:: What is needed ::
Repeat the entries below exactly as they appear, with no pictures.

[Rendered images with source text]
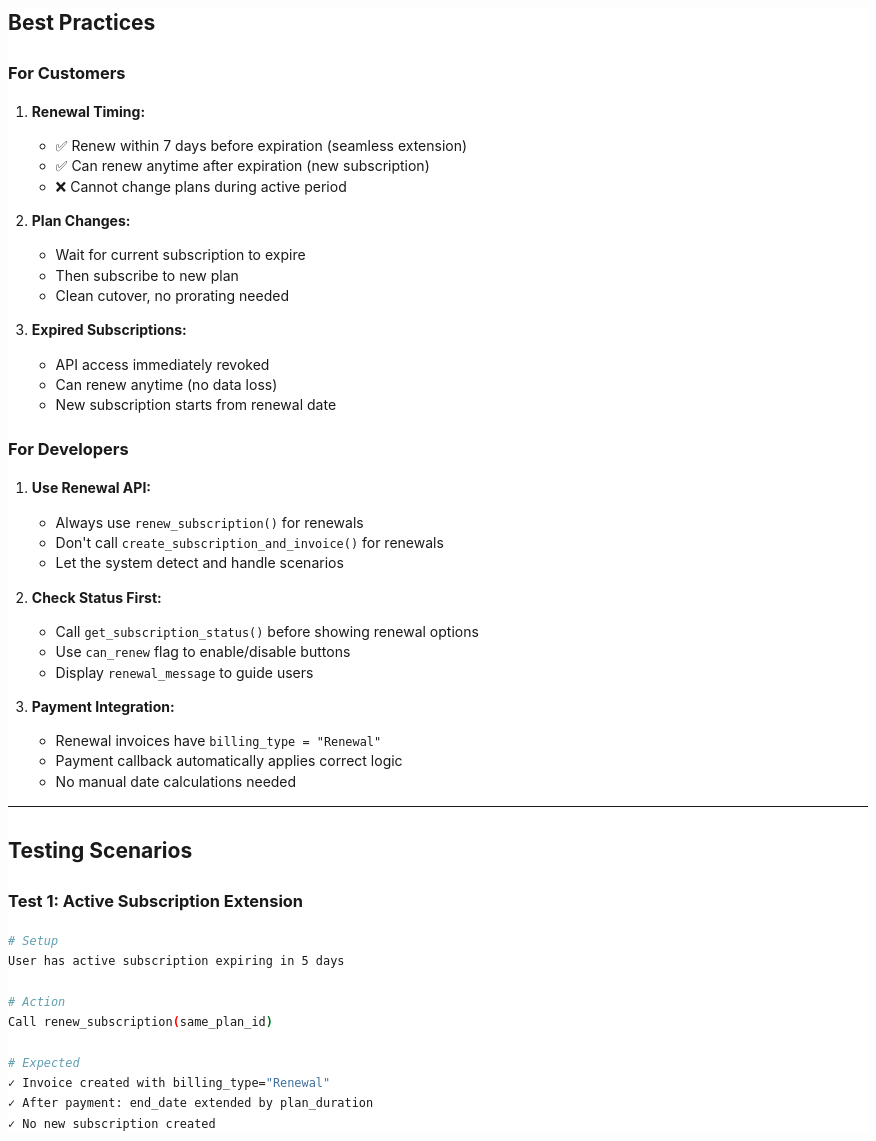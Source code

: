 
## Best Practices

### For Customers

1. **Renewal Timing:**
   - ✅ Renew within 7 days before expiration (seamless extension)
   - ✅ Can renew anytime after expiration (new subscription)
   - ❌ Cannot change plans during active period

2. **Plan Changes:**
   - Wait for current subscription to expire
   - Then subscribe to new plan
   - Clean cutover, no prorating needed

3. **Expired Subscriptions:**
   - API access immediately revoked
   - Can renew anytime (no data loss)
   - New subscription starts from renewal date

### For Developers

1. **Use Renewal API:**
   - Always use `renew_subscription()` for renewals
   - Don't call `create_subscription_and_invoice()` for renewals
   - Let the system detect and handle scenarios

2. **Check Status First:**
   - Call `get_subscription_status()` before showing renewal options
   - Use `can_renew` flag to enable/disable buttons
   - Display `renewal_message` to guide users

3. **Payment Integration:**
   - Renewal invoices have `billing_type = "Renewal"`
   - Payment callback automatically applies correct logic
   - No manual date calculations needed

---

## Testing Scenarios

### Test 1: Active Subscription Extension
```bash
# Setup
User has active subscription expiring in 5 days

# Action
Call renew_subscription(same_plan_id)

# Expected
✓ Invoice created with billing_type="Renewal"
✓ After payment: end_date extended by plan_duration
✓ No new subscription created
```
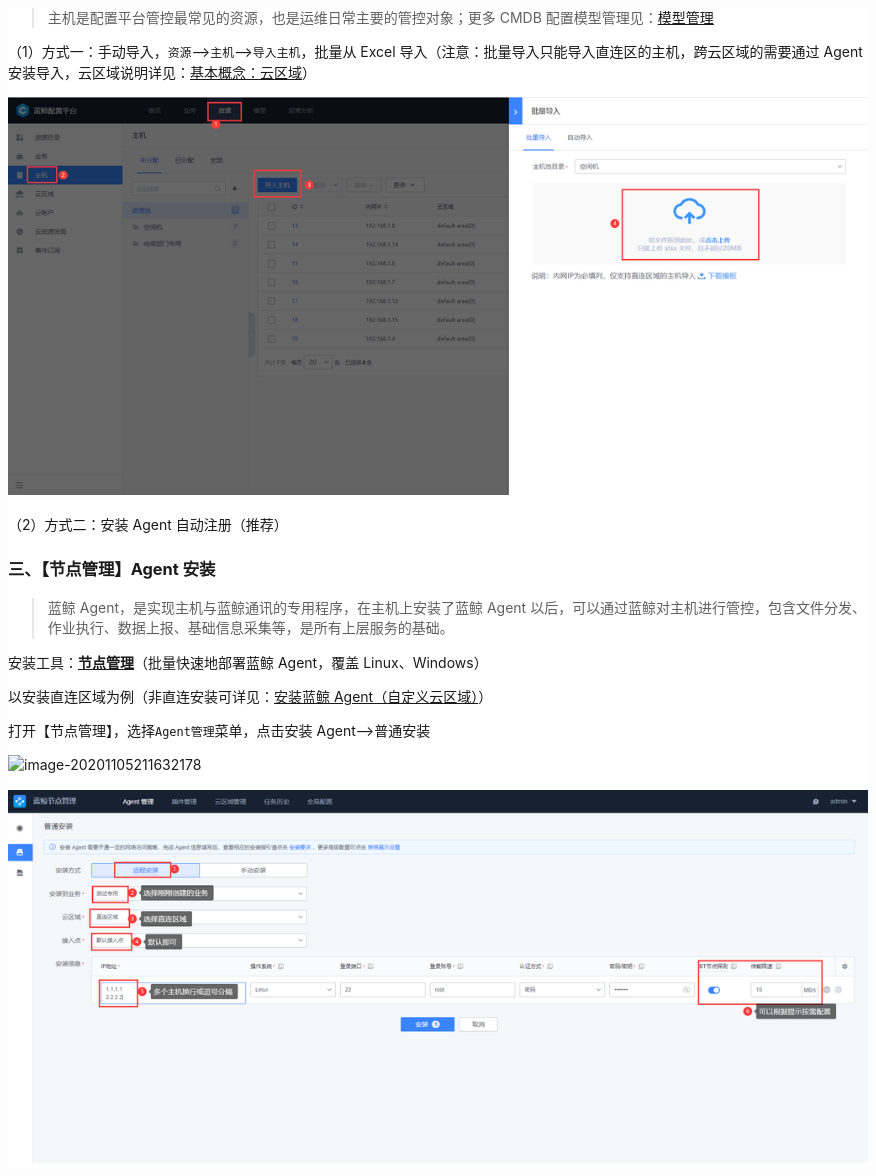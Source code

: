 > 主机是配置平台管控最常见的资源，也是运维日常主要的管控对象；更多 CMDB 配置模型管理见：[模型管理](https://bk.tencent.com/docs/markdown/配置平台/产品白皮书/产品功能/Model.md)

（1）方式一：手动导入，`资源`-->`主机`-->`导入主机`，批量从 Excel 导入（注意：批量导入只能导入直连区的主机，跨云区域的需要通过 Agent 安装导入，云区域说明详见：[基本概念：云区域](https://bk.tencent.com/docs/markdown/节点管理/产品白皮书/Introduce/Terms.md)）

![image-20201105205112867](./img/导入主机excel.png)

​（2）方式二：安装 Agent 自动注册（推荐）

### 三、【节点管理】Agent 安装

> 蓝鲸 Agent，是实现主机与蓝鲸通讯的专用程序，在主机上安装了蓝鲸 Agent 以后，可以通过蓝鲸对主机进行管控，包含文件分发、作业执行、数据上报、基础信息采集等，是所有上层服务的基础。

安装工具：**[节点管理](https://bk.tencent.com/docs/markdown/节点管理/产品白皮书/Introduce/Overview.md)**（批量快速地部署蓝鲸 Agent，覆盖 Linux、Windows）

以安装直连区域为例（非直连安装可详见：[安装蓝鲸 Agent（自定义云区域）](https://bk.tencent.com/docs/markdown/节点管理/产品白皮书/QuickStart/CustomCloudAreaInstallAgent.md)）

打开【节点管理】，选择`Agent管理`菜单，点击安装 Agent-->普通安装

![image-20201105211632178](./img/普通安装)

![image-20201105212214483](./img/普通安装.png)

:: Solution for this task ::
Source code

: 
## Best Practices

### For Customers

1. **Renewal Timing:**
   - ✅ Renew within 7 days before expiration (seamless extension)
   - ✅ Can renew anytime after expiration (new subscription)
   - ❌ Cannot change plans during active period

2. **Plan Changes:**
   - Wait for current subscription to expire
   - Then subscribe to new plan
   - Clean cutover, no prorating needed

3. **Expired Subscriptions:**
   - API access immediately revoked
   - Can renew anytime (no data loss)
   - New subscription starts from renewal date

### For Developers

1. **Use Renewal API:**
   - Always use `renew_subscription()` for renewals
   - Don't call `create_subscription_and_invoice()` for renewals
   - Let the system detect and handle scenarios

2. **Check Status First:**
   - Call `get_subscription_status()` before showing renewal options
   - Use `can_renew` flag to enable/disable buttons
   - Display `renewal_message` to guide users

3. **Payment Integration:**
   - Renewal invoices have `billing_type = "Renewal"`
   - Payment callback automatically applies correct logic
   - No manual date calculations needed

---

## Testing Scenarios

### Test 1: Active Subscription Extension
```bash
# Setup
User has active subscription expiring in 5 days

# Action
Call renew_subscription(same_plan_id)

# Expected
✓ Invoice created with billing_type="Renewal"
✓ After payment: end_date extended by plan_duration
✓ No new subscription created
```
Source code

: > 主机是配置平台管控最常见的资源，也是运维日常主要的管控对象；更多 CMDB 配置模型管理见：[模型管理](https://bk.tencent.com/docs/markdown/配置平台/产品白皮书/产品功能/Model.md)

（1）方式一：手动导入，`资源`-->`主机`-->`导入主机`，批量从 Excel 导入（注意：批量导入只能导入直连区的主机，跨云区域的需要通过 Agent 安装导入，云区域说明详见：[基本概念：云区域](https://bk.tencent.com/docs/markdown/节点管理/产品白皮书/Introduce/Terms.md)）

![image-20201105205112867](./img/导入主机excel.png)

​（2）方式二：安装 Agent 自动注册（推荐）

### 三、【节点管理】Agent 安装

> 蓝鲸 Agent，是实现主机与蓝鲸通讯的专用程序，在主机上安装了蓝鲸 Agent 以后，可以通过蓝鲸对主机进行管控，包含文件分发、作业执行、数据上报、基础信息采集等，是所有上层服务的基础。

安装工具：**[节点管理](https://bk.tencent.com/docs/markdown/节点管理/产品白皮书/Introduce/Overview.md)**（批量快速地部署蓝鲸 Agent，覆盖 Linux、Windows）

以安装直连区域为例（非直连安装可详见：[安装蓝鲸 Agent（自定义云区域）](https://bk.tencent.com/docs/markdown/节点管理/产品白皮书/QuickStart/CustomCloudAreaInstallAgent.md)）

打开【节点管理】，选择`Agent管理`菜单，点击安装 Agent-->普通安装

![image-20201105211632178](./img/普通安装)

![image-20201105212214483](./img/普通安装.png)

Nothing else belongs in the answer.